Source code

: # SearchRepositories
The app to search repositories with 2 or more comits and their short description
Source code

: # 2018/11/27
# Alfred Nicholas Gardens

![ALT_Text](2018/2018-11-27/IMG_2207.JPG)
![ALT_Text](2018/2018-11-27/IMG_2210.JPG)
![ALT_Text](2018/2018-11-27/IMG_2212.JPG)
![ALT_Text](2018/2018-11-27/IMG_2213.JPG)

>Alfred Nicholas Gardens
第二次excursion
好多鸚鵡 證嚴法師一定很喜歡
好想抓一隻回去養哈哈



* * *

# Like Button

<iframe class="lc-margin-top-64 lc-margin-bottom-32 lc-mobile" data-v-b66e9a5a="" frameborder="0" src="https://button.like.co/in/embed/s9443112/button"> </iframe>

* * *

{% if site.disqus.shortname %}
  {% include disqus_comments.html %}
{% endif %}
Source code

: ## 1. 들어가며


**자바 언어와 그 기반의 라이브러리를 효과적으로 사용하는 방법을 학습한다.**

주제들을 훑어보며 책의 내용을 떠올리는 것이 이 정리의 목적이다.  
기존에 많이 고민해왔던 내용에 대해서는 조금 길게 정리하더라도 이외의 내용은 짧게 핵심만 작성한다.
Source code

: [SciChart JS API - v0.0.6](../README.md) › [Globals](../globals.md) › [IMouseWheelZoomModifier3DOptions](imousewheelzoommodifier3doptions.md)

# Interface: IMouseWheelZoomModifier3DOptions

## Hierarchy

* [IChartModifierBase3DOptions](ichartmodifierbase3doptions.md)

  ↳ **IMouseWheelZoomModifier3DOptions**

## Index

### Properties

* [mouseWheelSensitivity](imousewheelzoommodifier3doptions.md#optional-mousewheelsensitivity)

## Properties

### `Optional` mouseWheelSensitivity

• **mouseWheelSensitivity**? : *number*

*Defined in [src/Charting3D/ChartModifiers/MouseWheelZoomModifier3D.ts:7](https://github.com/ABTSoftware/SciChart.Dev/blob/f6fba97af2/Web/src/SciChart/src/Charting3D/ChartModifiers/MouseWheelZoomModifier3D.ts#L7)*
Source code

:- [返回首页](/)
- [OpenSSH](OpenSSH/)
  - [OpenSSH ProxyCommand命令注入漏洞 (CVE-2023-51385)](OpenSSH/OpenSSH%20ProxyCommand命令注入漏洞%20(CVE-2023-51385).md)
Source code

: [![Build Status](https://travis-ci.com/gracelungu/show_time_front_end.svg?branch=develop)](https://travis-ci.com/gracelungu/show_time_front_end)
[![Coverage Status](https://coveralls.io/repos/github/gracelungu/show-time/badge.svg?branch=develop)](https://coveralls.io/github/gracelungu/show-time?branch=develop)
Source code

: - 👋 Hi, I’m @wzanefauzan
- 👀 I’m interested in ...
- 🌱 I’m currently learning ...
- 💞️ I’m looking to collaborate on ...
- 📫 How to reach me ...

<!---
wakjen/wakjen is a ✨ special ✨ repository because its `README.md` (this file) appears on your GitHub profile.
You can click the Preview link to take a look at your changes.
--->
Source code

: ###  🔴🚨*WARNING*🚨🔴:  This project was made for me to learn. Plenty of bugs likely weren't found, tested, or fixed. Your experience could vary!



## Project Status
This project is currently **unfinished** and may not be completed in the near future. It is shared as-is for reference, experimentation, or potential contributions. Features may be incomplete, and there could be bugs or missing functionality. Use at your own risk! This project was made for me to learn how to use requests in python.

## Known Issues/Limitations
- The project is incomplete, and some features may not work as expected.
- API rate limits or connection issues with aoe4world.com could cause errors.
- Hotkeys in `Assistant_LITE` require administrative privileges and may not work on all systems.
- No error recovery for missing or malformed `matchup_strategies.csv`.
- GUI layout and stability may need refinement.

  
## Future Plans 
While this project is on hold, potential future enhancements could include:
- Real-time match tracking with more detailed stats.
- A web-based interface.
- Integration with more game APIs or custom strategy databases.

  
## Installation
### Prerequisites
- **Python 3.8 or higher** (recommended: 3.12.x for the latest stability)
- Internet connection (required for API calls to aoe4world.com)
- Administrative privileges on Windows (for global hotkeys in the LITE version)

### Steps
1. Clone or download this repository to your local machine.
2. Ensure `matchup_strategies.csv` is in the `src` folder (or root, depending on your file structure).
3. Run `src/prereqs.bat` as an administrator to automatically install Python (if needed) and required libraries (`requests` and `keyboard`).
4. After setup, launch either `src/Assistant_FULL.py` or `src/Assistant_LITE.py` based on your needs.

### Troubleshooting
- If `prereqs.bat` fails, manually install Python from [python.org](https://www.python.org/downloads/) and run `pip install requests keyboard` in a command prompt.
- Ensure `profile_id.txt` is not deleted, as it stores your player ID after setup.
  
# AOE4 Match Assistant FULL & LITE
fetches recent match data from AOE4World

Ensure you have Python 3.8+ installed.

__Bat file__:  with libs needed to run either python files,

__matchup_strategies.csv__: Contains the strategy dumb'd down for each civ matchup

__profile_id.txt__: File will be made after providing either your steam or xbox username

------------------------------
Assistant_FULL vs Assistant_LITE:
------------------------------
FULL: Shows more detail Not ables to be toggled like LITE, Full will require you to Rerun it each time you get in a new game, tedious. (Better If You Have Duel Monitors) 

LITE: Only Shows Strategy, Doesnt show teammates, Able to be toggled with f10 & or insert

********

=== WHAT YOU ARE ASKED TO DO ===
Copy out all of the data. Keep every word unchanged.

=== COMPLETED TASK ===
Source code

: # SearchRepositories
The app to search repositories with 2 or more comits and their short description
Source code

: # 2018/11/27
# Alfred Nicholas Gardens

![ALT_Text](2018/2018-11-27/IMG_2207.JPG)
![ALT_Text](2018/2018-11-27/IMG_2210.JPG)
![ALT_Text](2018/2018-11-27/IMG_2212.JPG)
![ALT_Text](2018/2018-11-27/IMG_2213.JPG)

>Alfred Nicholas Gardens
第二次excursion
好多鸚鵡 證嚴法師一定很喜歡
好想抓一隻回去養哈哈



* * *

# Like Button

<iframe class="lc-margin-top-64 lc-margin-bottom-32 lc-mobile" data-v-b66e9a5a="" frameborder="0" src="https://button.like.co/in/embed/s9443112/button"> </iframe>

* * *

{% if site.disqus.shortname %}
  {% include disqus_comments.html %}
{% endif %}
Source code

: ## 1. 들어가며


**자바 언어와 그 기반의 라이브러리를 효과적으로 사용하는 방법을 학습한다.**

주제들을 훑어보며 책의 내용을 떠올리는 것이 이 정리의 목적이다.  
기존에 많이 고민해왔던 내용에 대해서는 조금 길게 정리하더라도 이외의 내용은 짧게 핵심만 작성한다.
Source code

: [SciChart JS API - v0.0.6](../README.md) › [Globals](../globals.md) › [IMouseWheelZoomModifier3DOptions](imousewheelzoommodifier3doptions.md)

# Interface: IMouseWheelZoomModifier3DOptions

## Hierarchy

* [IChartModifierBase3DOptions](ichartmodifierbase3doptions.md)

  ↳ **IMouseWheelZoomModifier3DOptions**

## Index

### Properties

* [mouseWheelSensitivity](imousewheelzoommodifier3doptions.md#optional-mousewheelsensitivity)

## Properties

### `Optional` mouseWheelSensitivity

• **mouseWheelSensitivity**? : *number*

*Defined in [src/Charting3D/ChartModifiers/MouseWheelZoomModifier3D.ts:7](https://github.com/ABTSoftware/SciChart.Dev/blob/f6fba97af2/Web/src/SciChart/src/Charting3D/ChartModifiers/MouseWheelZoomModifier3D.ts#L7)*
Source code

:- [返回首页](/)
- [OpenSSH](OpenSSH/)
  - [OpenSSH ProxyCommand命令注入漏洞 (CVE-2023-51385)](OpenSSH/OpenSSH%20ProxyCommand命令注入漏洞%20(CVE-2023-51385).md)
Source code

: [![Build Status](https://travis-ci.com/gracelungu/show_time_front_end.svg?branch=develop)](https://travis-ci.com/gracelungu/show_time_front_end)
[![Coverage Status](https://coveralls.io/repos/github/gracelungu/show-time/badge.svg?branch=develop)](https://coveralls.io/github/gracelungu/show-time?branch=develop)
Source code

: - 👋 Hi, I’m @wzanefauzan
- 👀 I’m interested in ...
- 🌱 I’m currently learning ...
- 💞️ I’m looking to collaborate on ...
- 📫 How to reach me ...

<!---
wakjen/wakjen is a ✨ special ✨ repository because its `README.md` (this file) appears on your GitHub profile.
You can click the Preview link to take a look at your changes.
--->
Source code

: ###  🔴🚨*WARNING*🚨🔴:  This project was made for me to learn. Plenty of bugs likely weren't found, tested, or fixed. Your experience could vary!



## Project Status
This project is currently **unfinished** and may not be completed in the near future. It is shared as-is for reference, experimentation, or potential contributions. Features may be incomplete, and there could be bugs or missing functionality. Use at your own risk! This project was made for me to learn how to use requests in python.

## Known Issues/Limitations
- The project is incomplete, and some features may not work as expected.
- API rate limits or connection issues with aoe4world.com could cause errors.
- Hotkeys in `Assistant_LITE` require administrative privileges and may not work on all systems.
- No error recovery for missing or malformed `matchup_strategies.csv`.
- GUI layout and stability may need refinement.

  
## Future Plans 
While this project is on hold, potential future enhancements could include:
- Real-time match tracking with more detailed stats.
- A web-based interface.
- Integration with more game APIs or custom strategy databases.

  
## Installation
### Prerequisites
- **Python 3.8 or higher** (recommended: 3.12.x for the latest stability)
- Internet connection (required for API calls to aoe4world.com)
- Administrative privileges on Windows (for global hotkeys in the LITE version)

### Steps
1. Clone or download this repository to your local machine.
2. Ensure `matchup_strategies.csv` is in the `src` folder (or root, depending on your file structure).
3. Run `src/prereqs.bat` as an administrator to automatically install Python (if needed) and required libraries (`requests` and `keyboard`).
4. After setup, launch either `src/Assistant_FULL.py` or `src/Assistant_LITE.py` based on your needs.

### Troubleshooting
- If `prereqs.bat` fails, manually install Python from [python.org](https://www.python.org/downloads/) and run `pip install requests keyboard` in a command prompt.
- Ensure `profile_id.txt` is not deleted, as it stores your player ID after setup.
  
# AOE4 Match Assistant FULL & LITE
fetches recent match data from AOE4World

Ensure you have Python 3.8+ installed.

__Bat file__:  with libs needed to run either python files,

__matchup_strategies.csv__: Contains the strategy dumb'd down for each civ matchup

__profile_id.txt__: File will be made after providing either your steam or xbox username

------------------------------
Assistant_FULL vs Assistant_LITE:
------------------------------
FULL: Shows more detail Not ables to be toggled like LITE, Full will require you to Rerun it each time you get in a new game, tedious. (Better If You Have Duel Monitors) 

LITE: Only Shows Strategy, Doesnt show teammates, Able to be toggled with f10 & or insert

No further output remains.